I want to rotate a 500 kg mass supported by a hollow shaft at 10 rps, what is the required amount of torque?

If the mecahnism is frictionless, the answer is: zero. Once the mass is rotating torque is needed only to overcome friction. However, if the mass is initially at rest torque is required to get it spinning, and the mount of torque needed is dependent on (a) the rotational moment of inertia of the mass and (b) how quickly you want it to get up to speed. For (a) we need to know the shape and mass distribution of the 500 Kg object. For (b) you need to tell us the amount of time you want to give the motor to reach 10 rps. And then finally we need an estimate from you of the amount of torque presented by friction.

The 500kg mass is actually a dish type antenna, how can I calculate its rotational moment of inertia(don't know the mass distribution of antenna), and lets say the rotational velocity of 10 rps is required in 2 seconds,the antenna will be mounted on the shaft and the shaft will be supported by bearings so I guess the friction will be negligible.

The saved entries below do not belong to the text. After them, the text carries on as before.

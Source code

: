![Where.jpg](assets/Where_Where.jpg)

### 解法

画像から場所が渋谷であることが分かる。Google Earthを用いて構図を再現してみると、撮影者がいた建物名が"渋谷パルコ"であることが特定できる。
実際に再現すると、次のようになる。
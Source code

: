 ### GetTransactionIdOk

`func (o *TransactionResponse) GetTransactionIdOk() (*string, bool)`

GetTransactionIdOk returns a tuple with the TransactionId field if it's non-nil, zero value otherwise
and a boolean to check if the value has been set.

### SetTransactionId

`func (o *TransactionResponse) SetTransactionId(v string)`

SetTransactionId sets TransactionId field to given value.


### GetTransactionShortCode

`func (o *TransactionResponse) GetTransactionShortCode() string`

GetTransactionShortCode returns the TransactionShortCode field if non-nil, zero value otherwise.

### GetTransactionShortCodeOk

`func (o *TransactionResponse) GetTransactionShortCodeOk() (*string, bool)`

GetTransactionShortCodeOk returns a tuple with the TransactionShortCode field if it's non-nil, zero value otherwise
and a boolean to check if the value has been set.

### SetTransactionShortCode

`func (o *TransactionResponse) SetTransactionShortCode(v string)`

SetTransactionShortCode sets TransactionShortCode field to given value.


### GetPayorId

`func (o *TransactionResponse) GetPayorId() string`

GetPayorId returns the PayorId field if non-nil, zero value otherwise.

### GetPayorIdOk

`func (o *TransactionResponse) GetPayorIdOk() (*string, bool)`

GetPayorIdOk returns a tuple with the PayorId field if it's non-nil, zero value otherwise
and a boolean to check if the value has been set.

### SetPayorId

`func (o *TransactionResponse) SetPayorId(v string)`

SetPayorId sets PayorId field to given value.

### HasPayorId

We can make an estimate if you tell us:

a) the diameter of the dish antenna, and
b) the position of the antenna relative to the shaft? In other words - is it centered above the shaft (like an umbrella), or is it hanging off to one side? And if it's hanging off to the side - how far from the shaft?

The antenna(dia 5ft) is like an umbrella, with its cloth dish inverted,the antenna is centered(welded) at one end of a arm(1m high) and the other end of the arm is mounted on the shaft,such that the load causes the shaft to bend and shear. The shaft has to support the load(500kg dish) and it also has to rotate the load with the help of a motor at required speed for dish orientation.

OK - we can do a rough calculation that assumes that the worst case is the antenna starting at rest in the horizontal position, so that all its weight is suspended 1 meter from the axis of rotation. The torque needed can be calculated as follows:


\tau = I \alpha


where I = moment of inertia of the antenna and \alpha = angular acceleration of the system. We can roughly model the antenna as a 500Kg point mass at the end of a 1m arm, so its moment of inertia is

I = mr^2 = 500Kg-m^2


The acceleration you want is

\alpha = 5 \frac { Rev} {s^2} = 10 \pi s^{-2}


So:


\tau = 500 \times 10 \pi Kg m^2/s^2 = 15700 N-m


That's a lot of toque. You may want to relax the requirement that the system spin up to 10rps in just 2 seconds. Also if the antenna is positioned directly above the axis of rotation instead of hanging off the side the amount of torque needed is cut by about a factor of 4.

Thanks a lot ebaines for your time and suggestions it really helped me a lot!!